From Portal to Triplestore
1. Harvest
The pipeline queries the CKAN API, fetching DCAT-AP metadata for every dataset that has GeoJSON resources. Pagination walks the full catalogue. Each dataset’s metadata — title, publisher, theme, format, access URL — is captured as RDF triples.
2. Enrich
For datasets with GeoJSON resources, the pipeline downloads the geometry and extracts bounding boxes. Irish coordinate systems (Irish Transverse Mercator, EPSG:2157; Irish Grid, EPSG:29903) are automatically detected and transformed to WGS84. Each bounding box becomes a GeoSPARQL geometry linked to the dataset.
3. Load
Enriched RDF is uploaded to Apache Jena Fuseki via the Graph Store Protocol. Metadata and spatial data load into separate named graphs. The union default graph is enabled, so queries work without explicit GRAPH clauses.
4. Query
The Fuseki SPARQL endpoint supports GeoSPARQL functions: geof:sfIntersects for spatial intersection, geof:distance for proximity, geof:buffer for area expansion. Standard SPARQL queries over DCAT-AP metadata work alongside spatial queries in the same request.
Asking the Catalogue Where
Spatial dataset discovery
A researcher studying coastal erosion needs every dataset that covers Ireland’s coastline. Instead of keyword-searching the portal, they run a GeoSPARQL query: “datasets whose extent intersects this coastal geometry.” The endpoint returns datasets from the EPA, Marine Institute, OPW, and Geological Survey — agencies the researcher didn’t know had relevant data.

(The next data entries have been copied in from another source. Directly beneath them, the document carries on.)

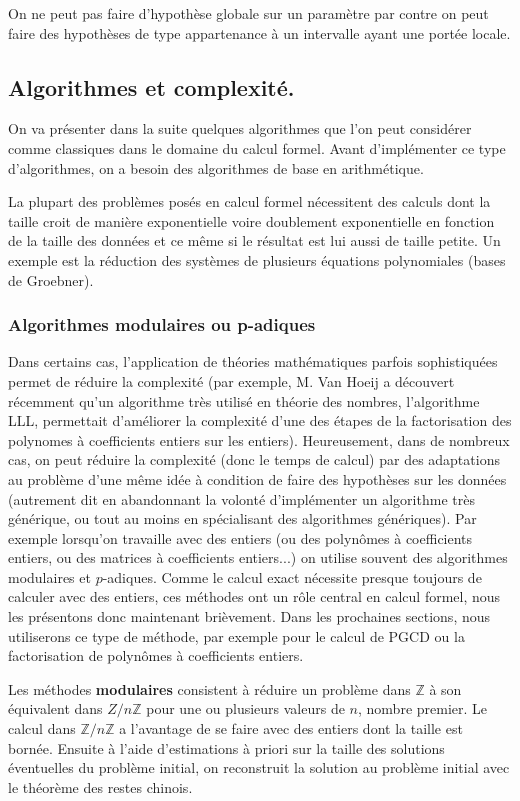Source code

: \documentclass[a4paper,11pt]{article}
\newcommand{\Z}{{\mathbb{Z}}}
\begin{document}
\begin{giacjshere}
On ne peut pas faire d'hypothèse globale sur un paramètre par
contre on peut faire des hypothèses de type appartenance à un intervalle 
ayant une portée locale.

\subsection{Algorithmes et complexité.}
On va présenter dans la suite quelques algorithmes que l'on peut
considérer comme classiques dans le domaine du calcul formel. Avant 
d'implémenter ce type d'algorithmes, on a besoin des algorithmes de base
en arithmétique. 

La plupart des problèmes posés en calcul formel nécessitent des
calculs dont la taille croit de manière exponentielle voire
doublement exponentielle en fonction de la taille des données et
ce même si le résultat est lui aussi de taille petite. Un
exemple est la réduction des systèmes de plusieurs équations polynomiales
(bases de Groebner).

\subsubsection{Algorithmes modulaires ou p-adiques}
Dans certains cas, l'application de théories mathématiques
parfois sophistiquées permet de réduire la complexité (par exemple,
M. Van Hoeij a découvert récemment qu'un algorithme très utilisé en théorie des
nombres, l'algorithme LLL, permettait d'améliorer la complexité d'une des
étapes de la factorisation des polynomes à coefficients entiers sur les
entiers). Heureusement, dans de nombreux cas, on peut r\'eduire la
complexit\'e (donc le temps de calcul) par des adaptations au
probl\`eme d'une m\^eme id\'ee \`a condition de faire des
hypoth\`eses sur les donn\'ees (autrement dit en abandonnant la volont\'e
d'impl\'ementer un algorithme tr\`es g\'en\'erique, ou tout au moins
en sp\'ecialisant des algorithmes g\'en\'eriques).
 Par exemple lorsqu'on travaille
avec des entiers (ou des polyn\^omes \`a coefficients entiers, ou
des matrices \`a coefficients entiers...) on utilise souvent des algorithmes
modulaires et $p$-adiques. Comme le calcul exact n\'ecessite
presque toujours de calculer avec des entiers, ces m\'ethodes
ont un r\^ole central en calcul formel, nous les pr\'esentons donc
maintenant bri\`evement. Dans les prochaines sections, nous utiliserons
ce type de m\'ethode, par exemple pour le calcul de PGCD ou la factorisation
de polyn\^omes \`a coefficients entiers.

Les m\'ethodes {\bf modulaires} consistent \`a r\'eduire un probl\`eme dans 
$\Z$ \`a son \'equivalent dans $Z/n\Z$ pour une ou 
plusieurs valeurs de $n$, nombre premier. Le calcul dans $\Z/n\Z$
a l'avantage de se faire avec des entiers dont la taille est bornée.
Ensuite \`a l'aide d'estimations 
\`a priori sur la taille des solutions 
\'eventuelles du probl\`eme initial, on reconstruit la solution au problème
initial avec le th\'eor\`eme des restes chinois. 


\end{giacjshere}
\end{document}
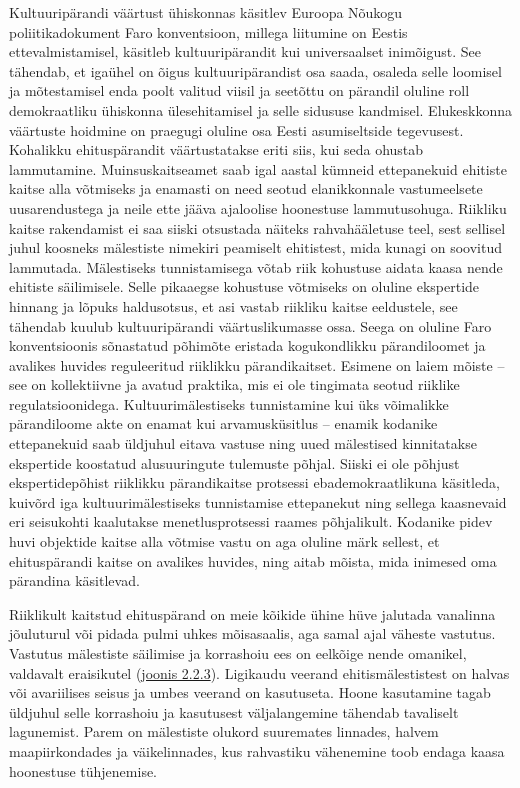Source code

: \documentclass[estonian,]{article}
\begin{document}
Kultuuripärandi väärtust ühiskonnas käsitlev Euroopa Nõukogu poliitikadokument Faro konventsioon, millega liitumine on Eestis ettevalmistamisel, käsitleb kultuuripärandit kui universaalset inimõigust. See tähendab, et igaühel on õigus kultuuripärandist osa saada, osaleda selle loomisel ja mõtestamisel enda poolt valitud viisil ja seetõttu on pärandil oluline roll demokraatliku ühiskonna ülesehitamisel ja selle sidususe kandmisel. Elukeskkonna väärtuste hoidmine on praegugi oluline osa Eesti asumiseltside tegevusest. Kohalikku ehituspärandit väärtustatakse eriti siis, kui seda ohustab lammutamine. Muinsuskaitseamet saab igal aastal kümneid ettepanekuid ehitiste kaitse alla võtmiseks ja enamasti on need seotud elanikkonnale vastumeelsete uusarendustega ja neile ette jääva ajaloolise hoonestuse lammutusohuga. Riikliku kaitse rakendamist ei saa siiski otsustada näiteks rahvahääletuse teel, sest sellisel juhul koosneks mälestiste nimekiri peamiselt ehitistest, mida kunagi on soovitud lammutada. Mälestiseks tunnistamisega võtab riik kohustuse aidata kaasa nende ehitiste säilimisele. Selle pikaaegse kohustuse võtmiseks on oluline ekspertide hinnang ja lõpuks haldusotsus, et asi vastab riikliku kaitse eeldustele, see tähendab kuulub kultuuripärandi väärtuslikumasse ossa. Seega on oluline Faro konventsioonis sõnastatud põhimõte eristada kogukondlikku pärandiloomet ja avalikes huvides reguleeritud riiklikku pärandikaitset. Esimene on laiem mõiste -- see on kollektiivne ja avatud praktika, mis ei ole tingimata seotud riiklike regulatsioonidega. Kultuurimälestiseks tunnistamine kui üks võimalikke pärandiloome akte on enamat kui arvamusküsitlus -- enamik kodanike ettepanekuid saab üldjuhul eitava vastuse ning uued mälestised kinnitatakse ekspertide koostatud alusuuringute tulemuste põhjal. Siiski ei ole põhjust ekspertidepõhist riiklikku pärandikaitse protsessi ebademokraatlikuna käsitleda, kuivõrd iga kultuurimälestiseks tunnistamise ettepanekut ning sellega kaasnevaid eri seisukohti kaalutakse menetlusprotsessi raames põhjalikult. Kodanike pidev huvi objektide kaitse alla võtmise vastu on aga oluline märk sellest, et ehituspärandi kaitse on avalikes huvides, ning aitab mõista, mida inimesed oma pärandina käsitlevad.

Riiklikult kaitstud ehituspärand on meie kõikide ühine hüve jalutada vanalinna jõuluturul või pidada pulmi uhkes mõisasaalis, aga samal ajal väheste vastutus. Vastutus mälestiste säilimise ja korrashoiu ees on eelkõige nende omanikel, valdavalt eraisikutel (\protect\hyperlink{figure223}{joonis 2.2.3}). Ligikaudu veerand ehitismälestistest on halvas või avariilises seisus ja umbes veerand on kasutuseta. Hoone kasutamine tagab üldjuhul selle korrashoiu ja kasutusest väljalangemine tähendab tavaliselt lagunemist. Parem on mälestiste olukord suuremates linnades, halvem maapiirkondades ja väikelinnades, kus rahvastiku vähenemine toob endaga kaasa hoonestuse tühjenemise.
\end{document}
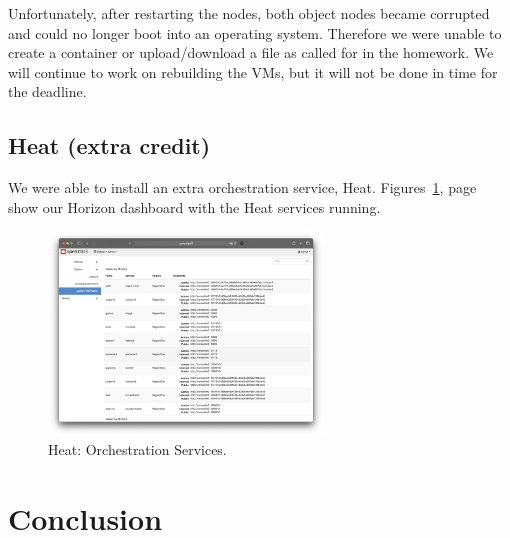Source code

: \documentclass{article}
\begin{document}
Unfortunately, after restarting the nodes, both object nodes became corrupted and could no longer boot into an operating system. Therefore we were unable to create a container or upload/download a file as called for in the homework. We will continue to work on rebuilding the VMs, but it will not be done in time for the deadline.








\subsection{Heat (extra credit)}

We were able to install an extra orchestration service, Heat. Figures~\ref{fig:Heat}, page~\pageref{fig:Heat} show our Horizon dashboard with the Heat services running.
\begin{figure}[ht]
    \centering
    \includegraphics[width=0.65\textwidth]{Heat.png}
    \caption{Heat: Orchestration Services.}
    \label{fig:Heat}
\end{figure}




\newpage

\section{Conclusion}
\end{document}
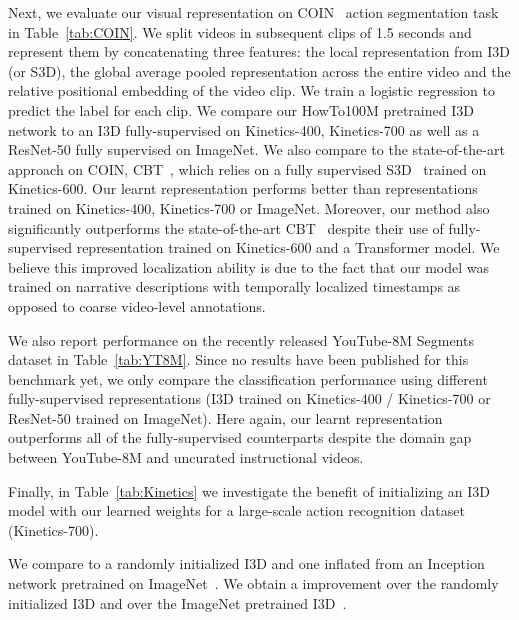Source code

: \documentclass[10pt,twocolumn,letterpaper]{article}
\begin{document}
Next, we evaluate our visual representation on COIN~\cite{tang2019coin} action segmentation task in Table~\ref{tab:COIN}.
We split videos in subsequent clips of 1.5 seconds and represent them by concatenating three features: the local representation from I3D (or S3D), the global average pooled representation across the entire video and the relative positional embedding of the video clip. 
We train a logistic regression to predict the label for each clip.
We compare our HowTo100M pretrained I3D network to an I3D fully-supervised on Kinetics-400, Kinetics-700 as well as a ResNet-50 fully supervised on ImageNet.
We also compare to the state-of-the-art approach on COIN, CBT~\cite{sun2019contrastive}, which relies on a fully supervised S3D~\cite{xie2018rethinking} trained on Kinetics-600.
Our learnt representation performs better than representations trained on Kinetics-400, Kinetics-700 or ImageNet.
Moreover, our method also significantly outperforms the state-of-the-art CBT~\cite{sun2019contrastive} despite their use of fully-supervised representation trained on Kinetics-600 and a Transformer model.
We believe this improved localization ability is due to the fact that our model was trained on narrative descriptions with temporally localized timestamps
as opposed to coarse video-level annotations.


We also report performance on the recently released YouTube-8M Segments dataset in Table~\ref{tab:YT8M}.
Since no results have been published for this benchmark yet, we only compare the classification performance using different fully-supervised representations (\ie I3D trained on Kinetics-400 / Kinetics-700 or ResNet-50 trained on ImageNet).
Here again, our learnt representation outperforms all of the fully-supervised counterparts despite the domain gap between YouTube-8M and uncurated instructional videos.

Finally, in Table~\ref{tab:Kinetics} we investigate the benefit of initializing an I3D model with our learned weights for a large-scale action recognition dataset (\ie Kinetics-700).

We compare to a randomly initialized I3D and one inflated from an Inception network pretrained on ImageNet~\cite{carreira2017quovadis}.
We obtain a  improvement over the randomly initialized I3D and  over the ImageNet pretrained I3D~\cite{carreira2017quovadis}.
\end{document}
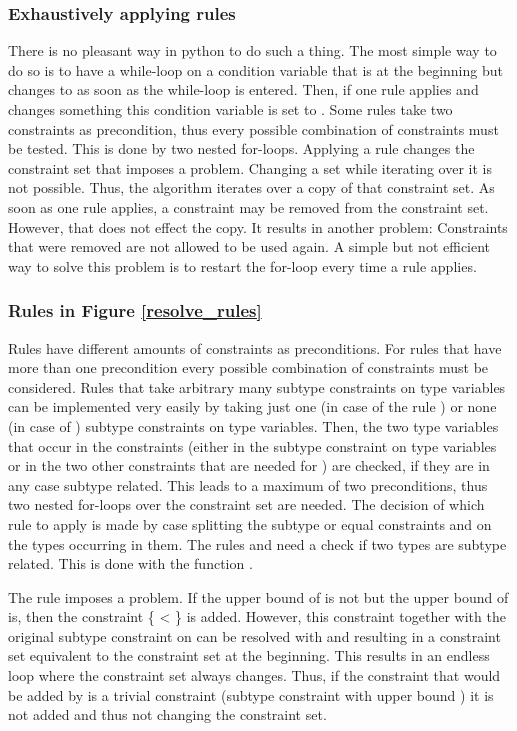 \subsubsection{Exhaustively applying rules}
There is no pleasant way in python to do such a thing. The most simple way to do so is to have a while-loop on a condition variable  that is  at the beginning but changes to  as soon as the while-loop is entered. Then, if one rule applies and changes something this condition variable is set to .
Some rules take two constraints as precondition, thus every possible combination of constraints must be tested. This is done by two nested for-loops.
Applying a rule changes the constraint set that imposes a problem. Changing a set while iterating over it is not possible. Thus, the algorithm iterates over a copy of that constraint set. As soon as one rule applies, a constraint may be removed from the constraint set. However, that does not effect the copy. It results in another problem: Constraints that were removed are not allowed to be used again.
A simple but not efficient way to solve this problem is to restart the for-loop every time a rule applies.

\subsubsection{Rules in Figure \ref{resolve_rules}}
Rules have different amounts of constraints as preconditions. For rules that have more than one precondition every possible combination of constraints must be considered. Rules that take arbitrary many subtype constraints on type variables can be implemented very easily by taking just one (in case of the rule ) or none (in case of ) subtype constraints on type variables.
Then, the two type variables that occur in the constraints (either in the subtype constraint on type variables or in the two other constraints that are needed for ) are checked, if they are in any case subtype related.
This leads to a maximum of two preconditions, thus two nested for-loops over the constraint set are needed.
The decision of which rule to apply is made by case splitting the subtype or equal constraints and on the types occurring in them.
The rules  and  need a check if two types are subtype related. This is done with the function .

The rule  imposes a problem. If the upper bound of  is not  but the upper bound of  is, then the constraint \{ < \} is added. However, this constraint together with the original subtype constraint on  can be resolved with  and  resulting in a constraint set equivalent to the constraint set at the beginning.
This results in an endless loop where the constraint set always changes. Thus, if the constraint that would be added by  is a trivial constraint (subtype constraint with upper bound ) it is not added and thus not changing the constraint set.

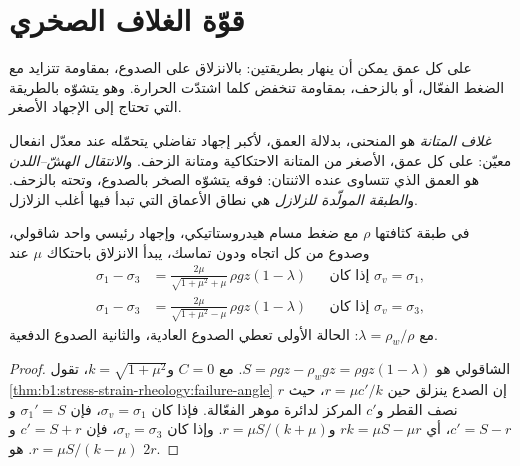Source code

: \section{قوّة الغلاف الصخري}\label{sec:b1:stress-strain-rheology:envelope}

على كل عمق يمكن أن ينهار  بطريقتين: بالانزلاق على الصدوع، بمقاومة تتزايد مع الضغط الفعّال، أو بالزحف، بمقاومة تنخفض كلما اشتدّت الحرارة. وهو يتشوّه بالطريقة التي تحتاج إلى الإجهاد الأصغر.

\begin{definition}\label{def:b1:stress-strain-rheology:strength-envelope}
\emph{غلاف المتانة}  هو المنحنى، بدلالة العمق، لأكبر إجهاد تفاضلي يتحمّله عند معدّل انفعال معيّن: على كل عمق، الأصغر من المتانة الاحتكاكية ومتانة الزحف. و\emph{الانتقال الهشّ--اللدن} هو العمق الذي تتساوى عنده الاثنتان: فوقه يتشوّه الصخر بالصدوع، وتحته بالزحف. و\emph{الطبقة المولّدة للزلازل} هي نطاق الأعماق التي تبدأ فيها أغلب الزلازل.
\end{definition}

\begin{proposition}\label{prop:b1:stress-strain-rheology:brittle-gradient}
في طبقة كثافتها $\rho$ مع ضغط مسام هيدروستاتيكي، وإجهاد رئيسي واحد شاقولي، وصدوع من كل اتجاه ودون تماسك، يبدأ الانزلاق باحتكاك $\mu$ عند 
\begin{align*}
  \sigma_1 - \sigma_3 &= \frac{2\mu}{\sqrt{1+\mu^2} + \mu}\,\rho g z(1-\lambda)
  && \text{إذا كان $\sigma_v = \sigma_1$}, \\
  \sigma_1 - \sigma_3 &= \frac{2\mu}{\sqrt{1+\mu^2} - \mu}\,\rho g z(1-\lambda)
  && \text{إذا كان $\sigma_v = \sigma_3$},
\end{align*}
مع $\lambda = \rho_w/\rho$: الحالة الأولى تعطي الصدوع العادية، والثانية الصدوع الدفعية.
\end{proposition}

\begin{proof}
 الشاقولي هو $S = \rho g z - \rho_w g z = \rho g z(1-\lambda)$.
مع $C = 0$ و$k = \sqrt{1+\mu^2}$، تقول \cref{thm:b1:stress-strain-rheology:failure-angle} إن الصدع ينزلق حين $r = \mu c'/k$، حيث $r$ نصف القطر و$c'$ المركز لدائرة موهر الفعّالة. فإذا كان $\sigma_v = \sigma_1$، فإن $\sigma_1' = S$ و$c' = S - r$، أي $rk = \mu S - \mu r$ و$r = \mu S/(k+\mu)$. وإذا كان $\sigma_v = \sigma_3$، فإن $c' = S + r$ و$r = \mu S/(k-\mu)$.  هو $2r$.
\end{proof}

Cross-domain spatial overlap
An environmental agency wants to know which flood-risk datasets overlap with water quality monitoring datasets. A single SPARQL query joins the two themes on their spatial extents and returns the intersecting pairs. What would require GIS software and manual work becomes a query.
Federated queries
A European research project combines Irish data with Wikidata. A federated SPARQL query asks: “give me all Irish datasets published by organisations whose Wikidata entry shows them as government agencies.” The endpoint handles the Irish side; Wikidata handles the organisational classification.
Under the Bonnet
Triplestore
Apache Jena Fuseki 6.0+ with GeoSPARQL 1.0 support. Deployed via Docker. SPARQL 1.1 query and update endpoints. Union default graph enabled.
Pipeline
Python: rdflib for RDF generation, pyproj + shapely for coordinate transformation and geometry processing, requests for CKAN API access. Four stages: harvest, enrich, load, demo queries.
Coordinate systems
Automatic detection and transformation of Irish Transverse Mercator (EPSG:2157) and Irish Grid (EPSG:29903) to WGS84 (EPSG:4326). Heuristic detection based on coordinate magnitude.
Data model
DCAT-AP metadata in named graph :metadata. GeoSPARQL geometries in named graph :spatial. Linked via dataset URI. Geometry encoded as WKT (Well-Known Text) literals with geo:asWKT.
GeoSPARQL functions
geof:sfIntersects, geof:sfContains, geof:sfWithin, geof:distance, geof:buffer, geof:boundary. All implemented by Jena’s spatial index.
Deployment
Docker Compose. Fuseki exposed on port 3030. Write endpoints protected by HTTP Basic authentication. Pipeline runs as standalone Python scripts or via run_pipeline.py orchestrator.